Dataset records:
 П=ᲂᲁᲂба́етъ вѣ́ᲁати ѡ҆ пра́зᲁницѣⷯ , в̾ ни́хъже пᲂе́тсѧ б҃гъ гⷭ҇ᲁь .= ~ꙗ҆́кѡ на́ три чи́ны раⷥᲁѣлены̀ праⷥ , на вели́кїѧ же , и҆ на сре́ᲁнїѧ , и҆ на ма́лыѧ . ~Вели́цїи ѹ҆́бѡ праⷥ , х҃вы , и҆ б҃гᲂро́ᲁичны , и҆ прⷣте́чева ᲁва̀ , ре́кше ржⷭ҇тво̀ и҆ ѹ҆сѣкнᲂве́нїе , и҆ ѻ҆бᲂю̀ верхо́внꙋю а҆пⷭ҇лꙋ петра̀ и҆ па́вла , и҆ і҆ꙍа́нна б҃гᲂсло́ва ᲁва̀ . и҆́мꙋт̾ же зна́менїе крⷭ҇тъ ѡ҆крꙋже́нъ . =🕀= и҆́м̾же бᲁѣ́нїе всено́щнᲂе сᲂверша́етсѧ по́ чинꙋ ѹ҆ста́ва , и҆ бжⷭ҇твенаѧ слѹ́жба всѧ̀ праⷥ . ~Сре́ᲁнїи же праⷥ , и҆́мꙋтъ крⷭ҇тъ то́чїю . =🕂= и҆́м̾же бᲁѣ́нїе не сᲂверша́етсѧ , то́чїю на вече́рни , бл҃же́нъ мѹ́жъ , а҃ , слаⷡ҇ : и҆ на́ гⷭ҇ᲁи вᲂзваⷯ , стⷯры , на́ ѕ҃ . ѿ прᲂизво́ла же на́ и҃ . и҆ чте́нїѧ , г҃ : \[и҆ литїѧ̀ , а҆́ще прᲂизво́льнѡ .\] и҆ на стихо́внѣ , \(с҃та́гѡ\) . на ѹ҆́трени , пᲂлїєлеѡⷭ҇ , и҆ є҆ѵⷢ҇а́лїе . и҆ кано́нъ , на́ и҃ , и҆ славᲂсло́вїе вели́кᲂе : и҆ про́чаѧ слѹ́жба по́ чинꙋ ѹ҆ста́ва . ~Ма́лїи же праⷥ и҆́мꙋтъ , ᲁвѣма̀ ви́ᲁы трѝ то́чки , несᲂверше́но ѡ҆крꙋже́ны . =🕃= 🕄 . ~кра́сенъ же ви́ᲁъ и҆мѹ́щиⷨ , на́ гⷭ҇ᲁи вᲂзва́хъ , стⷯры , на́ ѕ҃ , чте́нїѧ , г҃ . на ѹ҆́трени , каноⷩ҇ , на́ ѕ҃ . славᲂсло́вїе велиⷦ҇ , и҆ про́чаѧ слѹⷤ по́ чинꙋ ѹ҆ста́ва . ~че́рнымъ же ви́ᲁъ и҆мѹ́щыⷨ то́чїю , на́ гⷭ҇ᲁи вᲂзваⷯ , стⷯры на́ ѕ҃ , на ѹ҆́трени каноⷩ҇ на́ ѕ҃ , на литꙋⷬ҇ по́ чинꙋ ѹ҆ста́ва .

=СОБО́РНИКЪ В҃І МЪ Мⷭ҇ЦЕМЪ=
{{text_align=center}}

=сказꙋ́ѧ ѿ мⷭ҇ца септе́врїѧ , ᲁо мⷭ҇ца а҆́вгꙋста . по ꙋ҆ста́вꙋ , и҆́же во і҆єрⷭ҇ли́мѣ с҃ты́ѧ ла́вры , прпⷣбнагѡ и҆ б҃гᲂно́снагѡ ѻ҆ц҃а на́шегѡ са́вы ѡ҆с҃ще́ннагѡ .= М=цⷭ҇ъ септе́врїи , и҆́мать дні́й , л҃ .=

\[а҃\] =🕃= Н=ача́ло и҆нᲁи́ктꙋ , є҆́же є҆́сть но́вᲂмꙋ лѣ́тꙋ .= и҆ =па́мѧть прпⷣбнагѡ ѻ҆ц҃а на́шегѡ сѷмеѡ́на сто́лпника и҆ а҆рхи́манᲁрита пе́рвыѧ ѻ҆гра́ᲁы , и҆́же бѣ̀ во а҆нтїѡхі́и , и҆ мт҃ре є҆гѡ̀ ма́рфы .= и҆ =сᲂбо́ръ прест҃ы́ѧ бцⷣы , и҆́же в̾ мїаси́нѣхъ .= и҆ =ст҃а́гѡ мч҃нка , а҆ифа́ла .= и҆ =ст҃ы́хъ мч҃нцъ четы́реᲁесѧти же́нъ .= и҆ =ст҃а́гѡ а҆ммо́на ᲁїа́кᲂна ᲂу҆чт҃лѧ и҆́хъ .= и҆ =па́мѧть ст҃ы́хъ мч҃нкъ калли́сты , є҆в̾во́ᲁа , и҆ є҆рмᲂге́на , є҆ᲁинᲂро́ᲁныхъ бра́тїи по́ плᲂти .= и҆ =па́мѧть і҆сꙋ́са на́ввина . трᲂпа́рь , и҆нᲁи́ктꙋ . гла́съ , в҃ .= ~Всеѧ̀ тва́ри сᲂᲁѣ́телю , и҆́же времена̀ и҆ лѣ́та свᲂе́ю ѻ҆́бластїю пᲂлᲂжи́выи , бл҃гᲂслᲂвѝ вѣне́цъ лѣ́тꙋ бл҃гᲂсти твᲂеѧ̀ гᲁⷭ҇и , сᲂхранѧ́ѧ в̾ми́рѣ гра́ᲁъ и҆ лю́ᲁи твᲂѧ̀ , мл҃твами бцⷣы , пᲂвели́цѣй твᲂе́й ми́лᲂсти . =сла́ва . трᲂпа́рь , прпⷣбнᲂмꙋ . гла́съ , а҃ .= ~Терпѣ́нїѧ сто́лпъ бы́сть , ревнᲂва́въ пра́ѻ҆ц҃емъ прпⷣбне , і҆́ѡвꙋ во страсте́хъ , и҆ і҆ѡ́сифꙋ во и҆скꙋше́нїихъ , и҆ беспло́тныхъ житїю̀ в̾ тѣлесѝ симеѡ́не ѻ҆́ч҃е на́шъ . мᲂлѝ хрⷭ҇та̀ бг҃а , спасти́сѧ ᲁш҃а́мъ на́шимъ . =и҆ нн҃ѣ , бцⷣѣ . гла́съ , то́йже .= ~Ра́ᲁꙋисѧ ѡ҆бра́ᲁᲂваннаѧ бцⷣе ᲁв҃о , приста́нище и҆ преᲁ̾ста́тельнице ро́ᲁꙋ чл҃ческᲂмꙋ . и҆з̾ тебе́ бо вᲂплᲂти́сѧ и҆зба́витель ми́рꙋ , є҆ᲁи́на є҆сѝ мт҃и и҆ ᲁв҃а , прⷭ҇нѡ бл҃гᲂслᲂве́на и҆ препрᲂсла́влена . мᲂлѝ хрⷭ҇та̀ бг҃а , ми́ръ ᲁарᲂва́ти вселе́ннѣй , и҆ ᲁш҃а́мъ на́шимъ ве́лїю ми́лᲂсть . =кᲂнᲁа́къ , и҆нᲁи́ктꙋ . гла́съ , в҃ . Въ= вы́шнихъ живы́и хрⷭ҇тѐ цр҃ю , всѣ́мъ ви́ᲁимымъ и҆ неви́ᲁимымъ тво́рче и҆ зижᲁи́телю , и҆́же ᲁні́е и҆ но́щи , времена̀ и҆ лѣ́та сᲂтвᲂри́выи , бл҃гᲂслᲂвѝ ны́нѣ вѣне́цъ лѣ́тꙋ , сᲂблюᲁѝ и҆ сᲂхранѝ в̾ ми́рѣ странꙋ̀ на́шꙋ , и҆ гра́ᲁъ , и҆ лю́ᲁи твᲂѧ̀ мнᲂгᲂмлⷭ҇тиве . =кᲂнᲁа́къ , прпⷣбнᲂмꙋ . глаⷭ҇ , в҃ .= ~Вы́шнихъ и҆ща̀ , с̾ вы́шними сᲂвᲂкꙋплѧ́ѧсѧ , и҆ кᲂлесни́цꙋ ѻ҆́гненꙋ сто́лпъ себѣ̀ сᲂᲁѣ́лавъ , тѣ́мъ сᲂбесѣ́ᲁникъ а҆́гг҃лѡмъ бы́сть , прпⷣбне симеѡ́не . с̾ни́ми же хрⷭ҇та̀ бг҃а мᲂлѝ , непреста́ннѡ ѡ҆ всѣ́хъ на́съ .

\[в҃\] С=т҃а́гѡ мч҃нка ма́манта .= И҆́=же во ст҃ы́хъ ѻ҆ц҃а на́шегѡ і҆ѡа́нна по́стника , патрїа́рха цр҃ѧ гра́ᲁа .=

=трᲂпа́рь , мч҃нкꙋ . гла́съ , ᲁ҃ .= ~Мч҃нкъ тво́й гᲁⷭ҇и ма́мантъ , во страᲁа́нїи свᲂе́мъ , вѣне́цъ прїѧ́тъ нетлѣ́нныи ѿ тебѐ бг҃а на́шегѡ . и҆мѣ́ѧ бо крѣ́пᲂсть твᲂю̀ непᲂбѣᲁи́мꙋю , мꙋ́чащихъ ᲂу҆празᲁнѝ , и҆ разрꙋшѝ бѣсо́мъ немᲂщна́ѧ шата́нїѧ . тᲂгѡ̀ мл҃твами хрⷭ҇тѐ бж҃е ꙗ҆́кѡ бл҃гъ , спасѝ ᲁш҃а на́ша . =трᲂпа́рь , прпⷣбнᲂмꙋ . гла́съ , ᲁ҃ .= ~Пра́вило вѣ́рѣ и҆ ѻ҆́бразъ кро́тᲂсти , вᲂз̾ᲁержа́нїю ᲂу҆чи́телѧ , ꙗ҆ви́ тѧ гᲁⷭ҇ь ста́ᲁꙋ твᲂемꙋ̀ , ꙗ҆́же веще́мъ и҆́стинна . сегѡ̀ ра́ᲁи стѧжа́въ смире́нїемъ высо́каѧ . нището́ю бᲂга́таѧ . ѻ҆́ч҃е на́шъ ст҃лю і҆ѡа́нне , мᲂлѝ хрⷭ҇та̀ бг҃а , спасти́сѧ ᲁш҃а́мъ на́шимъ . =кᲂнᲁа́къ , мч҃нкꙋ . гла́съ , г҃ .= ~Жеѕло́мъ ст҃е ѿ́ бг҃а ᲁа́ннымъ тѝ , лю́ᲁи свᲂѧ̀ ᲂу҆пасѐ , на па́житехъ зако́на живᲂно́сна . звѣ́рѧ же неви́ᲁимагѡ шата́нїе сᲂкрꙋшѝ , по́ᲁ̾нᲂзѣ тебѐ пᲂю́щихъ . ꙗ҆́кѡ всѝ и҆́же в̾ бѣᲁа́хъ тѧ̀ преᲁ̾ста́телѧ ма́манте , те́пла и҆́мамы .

**EXERCISE GOAL**
Could you please copy the lines above exactly, beginning at the first and ending at the line that contains "септе́врїѧ , ᲁо"?

**RESPONSE FOR THIS EXERCISE**
 П=ᲂᲁᲂба́етъ вѣ́ᲁати ѡ҆ пра́зᲁницѣⷯ , в̾ ни́хъже пᲂе́тсѧ б҃гъ гⷭ҇ᲁь .= ~ꙗ҆́кѡ на́ три чи́ны раⷥᲁѣлены̀ праⷥ , на вели́кїѧ же , и҆ на сре́ᲁнїѧ , и҆ на ма́лыѧ . ~Вели́цїи ѹ҆́бѡ праⷥ , х҃вы , и҆ б҃гᲂро́ᲁичны , и҆ прⷣте́чева ᲁва̀ , ре́кше ржⷭ҇тво̀ и҆ ѹ҆сѣкнᲂве́нїе , и҆ ѻ҆бᲂю̀ верхо́внꙋю а҆пⷭ҇лꙋ петра̀ и҆ па́вла , и҆ і҆ꙍа́нна б҃гᲂсло́ва ᲁва̀ . и҆́мꙋт̾ же зна́менїе крⷭ҇тъ ѡ҆крꙋже́нъ . =🕀= и҆́м̾же бᲁѣ́нїе всено́щнᲂе сᲂверша́етсѧ по́ чинꙋ ѹ҆ста́ва , и҆ бжⷭ҇твенаѧ слѹ́жба всѧ̀ праⷥ . ~Сре́ᲁнїи же праⷥ , и҆́мꙋтъ крⷭ҇тъ то́чїю . =🕂= и҆́м̾же бᲁѣ́нїе не сᲂверша́етсѧ , то́чїю на вече́рни , бл҃же́нъ мѹ́жъ , а҃ , слаⷡ҇ : и҆ на́ гⷭ҇ᲁи вᲂзваⷯ , стⷯры , на́ ѕ҃ . ѿ прᲂизво́ла же на́ и҃ . и҆ чте́нїѧ , г҃ : \[и҆ литїѧ̀ , а҆́ще прᲂизво́льнѡ .\] и҆ на стихо́внѣ , \(с҃та́гѡ\) . на ѹ҆́трени , пᲂлїєлеѡⷭ҇ , и҆ є҆ѵⷢ҇а́лїе . и҆ кано́нъ , на́ и҃ , и҆ славᲂсло́вїе вели́кᲂе : и҆ про́чаѧ слѹ́жба по́ чинꙋ ѹ҆ста́ва . ~Ма́лїи же праⷥ и҆́мꙋтъ , ᲁвѣма̀ ви́ᲁы трѝ то́чки , несᲂверше́но ѡ҆крꙋже́ны . =🕃= 🕄 . ~кра́сенъ же ви́ᲁъ и҆мѹ́щиⷨ , на́ гⷭ҇ᲁи вᲂзва́хъ , стⷯры , на́ ѕ҃ , чте́нїѧ , г҃ . на ѹ҆́трени , каноⷩ҇ , на́ ѕ҃ . славᲂсло́вїе велиⷦ҇ , и҆ про́чаѧ слѹⷤ по́ чинꙋ ѹ҆ста́ва . ~че́рнымъ же ви́ᲁъ и҆мѹ́щыⷨ то́чїю , на́ гⷭ҇ᲁи вᲂзваⷯ , стⷯры на́ ѕ҃ , на ѹ҆́трени каноⷩ҇ на́ ѕ҃ , на литꙋⷬ҇ по́ чинꙋ ѹ҆ста́ва .

=СОБО́РНИКЪ В҃І МЪ Мⷭ҇ЦЕМЪ=
{{text_align=center}}

=сказꙋ́ѧ ѿ мⷭ҇ца септе́врїѧ , ᲁо мⷭ҇ца а҆́вгꙋста . по ꙋ҆ста́вꙋ , и҆́же во і҆єрⷭ҇ли́мѣ с҃ты́ѧ ла́вры , прпⷣбнагѡ и҆ б҃гᲂно́снагѡ ѻ҆ц҃а на́шегѡ са́вы ѡ҆с҃ще́ннагѡ .= М=цⷭ҇ъ септе́врїи , и҆́мать дні́й , л҃ .=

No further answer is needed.